With Greene's preferred representation of the environment map as a polyhedron, it was possible to use a special-purpose 3D computer, such as those manufactured by Silicon Graphics or Evans and Sutherland, to display polygons, texture-mapped with the environment map, at interactive rates. These computers used a variety of input devices, such as a joystick or a trackball, to control the view (i.e. pan, tilt, roll, and field-of-view). Greene espouses the use of cubic environment maps over the more obvious latitude-longitude spherical parametrization found in fisheye projections, because of their better fit with the capabilities of these widely available 3D graphics workstations.

The speed of computers has advanced (100-fold) to the point today where much of this interactive 3D viewing can be done on personal computers. Witness the largest demographic group of 3D users: computer game players. Modern 3D computer games are richly adorned with texture-mapped surfaces making up a space that the player navigates throughout.

VRML (Virtual Reality Modeling Language) was developed around 1994 as a means to share 3D environments, targeted primarily at the world-wide web. Its specification includes several environmental primitives, including a surrounding cube. The cube is texture-mapped, and provides a backdrop behind a scene composed otherwise of polyhedral objects. This cubic environment map is the one advocated by Greene in his 1986 paper.

In 1993, Apple Computer pioneered the use of cylindrical environment maps in an interactive setting with QuickTimeVR. Within the subsequent years perhaps a dozen other companies joined suit, providing an immersive experience to users by interactively panning and zooming around cylindrical, cubic, and spherical (both in polar or fisheye parametrizations, and Cartesian, equirectangular or Mercator-like projections) environment maps.
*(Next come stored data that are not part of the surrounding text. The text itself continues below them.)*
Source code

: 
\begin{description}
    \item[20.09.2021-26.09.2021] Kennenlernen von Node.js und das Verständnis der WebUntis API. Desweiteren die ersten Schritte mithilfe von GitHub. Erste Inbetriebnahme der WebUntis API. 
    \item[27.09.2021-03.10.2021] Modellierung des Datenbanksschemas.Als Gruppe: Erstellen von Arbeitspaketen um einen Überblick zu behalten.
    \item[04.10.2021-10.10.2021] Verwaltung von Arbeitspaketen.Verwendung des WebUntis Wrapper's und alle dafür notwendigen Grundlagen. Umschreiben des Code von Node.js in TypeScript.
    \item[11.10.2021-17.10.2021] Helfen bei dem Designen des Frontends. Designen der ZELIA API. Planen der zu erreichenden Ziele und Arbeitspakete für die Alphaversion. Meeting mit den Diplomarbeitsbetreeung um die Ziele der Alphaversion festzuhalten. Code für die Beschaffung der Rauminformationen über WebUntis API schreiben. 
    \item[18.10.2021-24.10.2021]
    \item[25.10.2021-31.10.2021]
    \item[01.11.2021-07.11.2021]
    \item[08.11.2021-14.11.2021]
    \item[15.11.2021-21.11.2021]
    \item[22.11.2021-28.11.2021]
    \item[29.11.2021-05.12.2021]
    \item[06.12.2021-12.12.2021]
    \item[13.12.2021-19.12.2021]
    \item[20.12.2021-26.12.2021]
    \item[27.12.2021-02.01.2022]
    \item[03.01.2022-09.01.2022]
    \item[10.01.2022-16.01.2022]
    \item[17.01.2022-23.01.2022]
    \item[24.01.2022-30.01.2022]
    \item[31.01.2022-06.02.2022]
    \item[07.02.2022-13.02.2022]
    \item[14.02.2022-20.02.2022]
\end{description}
Fisheye lenses have traditionally been used to capture environments. This type of lens was first developed to allow astronomers to capture the entire hemisphere of the night sky with one photograph. Illumination engineers have used fisheye lenses to study the canopy provided by leafy trees. Photographers have used fisheye lenses to capture panoramic shots that could not otherwise be captured with a rectilinear lens.

Telerobotics International, Inc., in 1991 developed and patented the Omniview Motionless Camera System, in which a video camera with a fisheye lens was augmented with some special-purpose image processing hardware to project the fisheye-parametrized spherical image onto a plane, in perspective. The technology used here is similar to that described by Greene in his paper 5 years earlier, except that it makes use of a live video feed and specialized rendering hardware to generate perspective views of a dynamic scene in real-time.

In 1993, Telerobotics specialized this fisheye projection system to allow remote surveillance through the use of a fisheye lens in their Omniview Motionless Camera Surveillance System. The attractive thing about this invention, compared with other surveillance systems, is that it an entire hemisphere could be monitored without any moving parts. Prior surveillance systems were built with a standard video camera and lens mounted on a motor that panned back and forth throughout the area. Smart burglars could defeat these surveillance systems by simply staying in the blind zone of these moving cameras. The fisheye lens allowed the monitoring of the entire area without moving. Furthermore, Omniview developed some special purpose hardware to project the distorted fisheye image to a plane, resulting in the familiar perspective kind of view.

Also in 1993, Telerobotics developed the Omniview Motionless Camera Endoscopy System for minimally-invasive inspection of cavities deep within the human body without major surgery.

Several years later, Telerobotics transferred the rights to these patent to ipix. Since that point, ipix has been aggressively applying for additional patents regarding the use of fisheye lenses in interactive environment maps. During the same period, ipix has been threatening anyone that performs digital image warping of fisheye images with telephone calls, e-mail, postal mail, and subpoenas from their lawyers. This aggressive, threatening behavior has caused several immersive imaging companies to go out of business, to withdraw products, to close their web sites, and the like. Additional historical information can be found at the International QuickTime VR Association and at Kathy Wheeler's web site.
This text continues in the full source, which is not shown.